The customer summary
Not just a number. The customer’s IT contact needs the category split, because the categories drive whether next month’s backlog is preventable:
Of fourteen: eight endpoints powered off (weekend, leave, decommissioned); three service-stopped (Windows update on the tier-2 OU; service restarted, cause documented for the next push); two uninstalled (executive laptops, SCCM cleanup task; exclusion added, re-pushed); one remote worker behind a hotel captive portal (resumes on a clean network).
When to escalate
- A material fraction of the backlog is uninstalled with no clear cause. A customer-side dynamic is removing agents and you need a senior in the customer conversation.
- The backlog reveals coverage gaps the customer’s IT pushes back on. Customer-relationship piece; senior owns.
- The backlog includes endpoints the MSP shouldn’t be covering at all (the In AD, not in RMM category from coverage verification). Deployment-strategy question; senior owns.
A worked backlog: Able Moose Accounting
It’s Monday morning. Able Moose’s portal shows 14 offline agents. The account manager has flagged it: can we get this number down before the weekly review on Thursday?
The wrong reflex is re-push the install to all 14. Bulk re-push without categorising is the make-the-number-drop failure mode. The right reflex is the categorisation worksheet: two minutes per endpoint is 28 minutes of work that prevents the half-day of misapplied fixes the bulk re-push would have caused. You also get a real answer to give the account manager by mid-morning.

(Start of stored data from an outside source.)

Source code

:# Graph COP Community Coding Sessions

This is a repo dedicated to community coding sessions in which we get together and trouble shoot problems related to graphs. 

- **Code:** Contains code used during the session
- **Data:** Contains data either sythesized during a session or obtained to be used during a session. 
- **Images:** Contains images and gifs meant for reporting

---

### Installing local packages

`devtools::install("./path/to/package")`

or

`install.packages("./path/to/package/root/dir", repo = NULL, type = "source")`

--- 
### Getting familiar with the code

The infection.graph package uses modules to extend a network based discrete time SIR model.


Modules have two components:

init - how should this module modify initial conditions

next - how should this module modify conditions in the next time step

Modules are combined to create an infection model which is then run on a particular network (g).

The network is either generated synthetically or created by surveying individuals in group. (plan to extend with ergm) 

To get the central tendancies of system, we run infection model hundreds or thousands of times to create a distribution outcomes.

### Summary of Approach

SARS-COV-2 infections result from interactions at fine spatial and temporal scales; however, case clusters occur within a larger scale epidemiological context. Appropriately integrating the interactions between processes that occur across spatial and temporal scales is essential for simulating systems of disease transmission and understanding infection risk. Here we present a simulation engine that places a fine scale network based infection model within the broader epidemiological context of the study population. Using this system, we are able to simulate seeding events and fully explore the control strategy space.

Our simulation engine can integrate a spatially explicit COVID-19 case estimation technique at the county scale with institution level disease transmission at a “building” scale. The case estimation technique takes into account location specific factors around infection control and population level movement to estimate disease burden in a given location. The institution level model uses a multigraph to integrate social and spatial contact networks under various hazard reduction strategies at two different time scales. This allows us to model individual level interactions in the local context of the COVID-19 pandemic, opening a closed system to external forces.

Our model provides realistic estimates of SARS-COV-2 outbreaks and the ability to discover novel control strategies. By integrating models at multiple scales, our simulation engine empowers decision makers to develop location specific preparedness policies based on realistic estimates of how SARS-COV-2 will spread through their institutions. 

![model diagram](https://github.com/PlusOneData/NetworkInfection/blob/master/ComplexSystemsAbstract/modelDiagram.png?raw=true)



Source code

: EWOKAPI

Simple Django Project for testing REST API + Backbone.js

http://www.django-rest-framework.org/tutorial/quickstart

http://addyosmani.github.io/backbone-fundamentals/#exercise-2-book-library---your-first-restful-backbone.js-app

The categorisation comes back: eight powered off (matching weekend-off / leave / decommissioned patterns), three service-stopped (all on the same OU, all show a Windows update event yesterday), two uninstalled (both executive laptops, both show an SCCM cleanup task in the local logs), one network-blocked (a remote-worker laptop on hotel WiFi behind a captive portal).
Each gets the right fix. Start the service on the three service-stopped endpoints; document the Windows-update-shaped cause so next month’s update doesn’t surprise anyone. Add the documented exclusion for the SCCM cleanup task on the two executive laptops, then re-push. Tell the remote worker the captive portal blocks our outbound and coverage resumes when they’re back on a clean network. The eight powered-off get a one-line each in the PSA and no further action. The customer gets a category-split summary, not a count.